History, from a postmodern perspective, does not move toward a predetermined end. It is not a linear march toward progress or redemption. Rather, it unfolds in ruptures, repetitions, and returns. Meaning is always provisional, context-dependent, and open to reinterpretation.

This stance is often mistaken for relativism. Yet the postmodern attitude is not that “anything goes,” but that no single framework should go unchallenged. It is an ethics of humility—an acknowledgment of the limits of human knowledge and the dangers of absolute certainty.

A Parallel with Gautama Buddha

This intellectual and ethical posture finds a striking parallel in the life and teaching of Gautama Buddha. The Buddha emerged in a context dominated by Brahmanic metaphysics, where elaborate doctrines of ātman (self) and paramātman (supreme self) structured religious life. Reality was heavily conceptualized, labeled, and ritualized.

The Buddha observed that these metaphysical constructions had lost their connection to lived human suffering. Words had become substitutes for insight. Philosophical certainty had replaced existential clarity. In response, the Buddha refused to participate in speculative metaphysics. He neither affirmed nor denied traditional ontological claims. Instead, he declared that there is neither ātman nor paramātman.

This was not nihilism but a radical reorientation. By dismantling metaphysical labels, the Buddha shifted attention from abstract truth to concrete suffering. His famous parable of the poisoned arrow makes this point vividly: the urgent task is not to speculate about who shot the arrow or why, but to remove it.
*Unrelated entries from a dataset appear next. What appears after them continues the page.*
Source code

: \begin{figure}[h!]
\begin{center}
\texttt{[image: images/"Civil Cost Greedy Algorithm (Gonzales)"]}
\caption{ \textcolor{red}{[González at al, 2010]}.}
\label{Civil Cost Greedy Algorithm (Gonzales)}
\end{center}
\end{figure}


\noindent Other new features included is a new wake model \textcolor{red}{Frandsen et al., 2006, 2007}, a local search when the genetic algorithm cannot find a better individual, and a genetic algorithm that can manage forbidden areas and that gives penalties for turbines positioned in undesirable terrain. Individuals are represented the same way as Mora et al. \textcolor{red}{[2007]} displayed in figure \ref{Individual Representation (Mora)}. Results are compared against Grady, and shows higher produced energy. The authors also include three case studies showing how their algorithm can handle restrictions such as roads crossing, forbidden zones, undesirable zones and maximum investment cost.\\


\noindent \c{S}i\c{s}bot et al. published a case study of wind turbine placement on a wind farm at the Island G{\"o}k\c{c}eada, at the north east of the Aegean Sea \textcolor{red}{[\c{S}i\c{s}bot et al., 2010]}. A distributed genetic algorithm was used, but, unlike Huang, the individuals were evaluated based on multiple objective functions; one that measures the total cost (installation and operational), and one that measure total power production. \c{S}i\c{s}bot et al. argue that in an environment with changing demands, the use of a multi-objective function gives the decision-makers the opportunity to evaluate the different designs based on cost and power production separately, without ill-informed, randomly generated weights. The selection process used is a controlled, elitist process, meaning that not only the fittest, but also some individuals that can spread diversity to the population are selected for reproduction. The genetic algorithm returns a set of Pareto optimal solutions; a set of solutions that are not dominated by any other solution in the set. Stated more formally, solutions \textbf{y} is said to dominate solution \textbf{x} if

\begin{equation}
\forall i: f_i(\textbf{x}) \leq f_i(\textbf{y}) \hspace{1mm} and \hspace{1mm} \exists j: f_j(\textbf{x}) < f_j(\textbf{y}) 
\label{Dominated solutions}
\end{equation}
Metaphysical curiosity, when detached from compassion, becomes a distraction.

In this sense, Buddhism can be understood as a movement toward no-thingness—not the denial of reality, but the refusal to reify it. Reality is experienced, not possessed; lived, not labeled.

Postmodernism as a Western Awakening

Postmodernism faces a situation remarkably similar to that confronted by the Buddha. Western civilization had become trapped in its own conceptual machinery. Metaphysical presence had given way to technological domination, ideological rigidity, and discursive violence. Words had ceased to illuminate and begun to suffocate.

The declaration of the “death of the author,” the critique of metanarratives, and the deconstruction of stable meanings can thus be read as acts of intellectual compassion. They are attempts to free human experience from oppressive frameworks that claim final authority.

Postmodernism does not offer a new system to replace the old ones. That is precisely its strength. Like the Buddha, it resists the temptation to create another metaphysics. It invites attentiveness, plurality, and openness. It acknowledges that life exceeds every model we impose upon it.

Conclusion

Postmodernism is not the end of meaning but the end of arrogance. It does not destroy truth; it rescues truth from imprisonment. By turning toward no-thingness, postmodern thought affirms the mystery, complexity, and irreducibility of life.

Seen in this light, postmodernism is not a Western pathology but a belated wisdom—a recognition that the deepest realities cannot be owned by language, ideology, or system. Like the Buddha’s silence on metaphysical absolutes, postmodernism gestures toward a freedom that begins where certainty ends.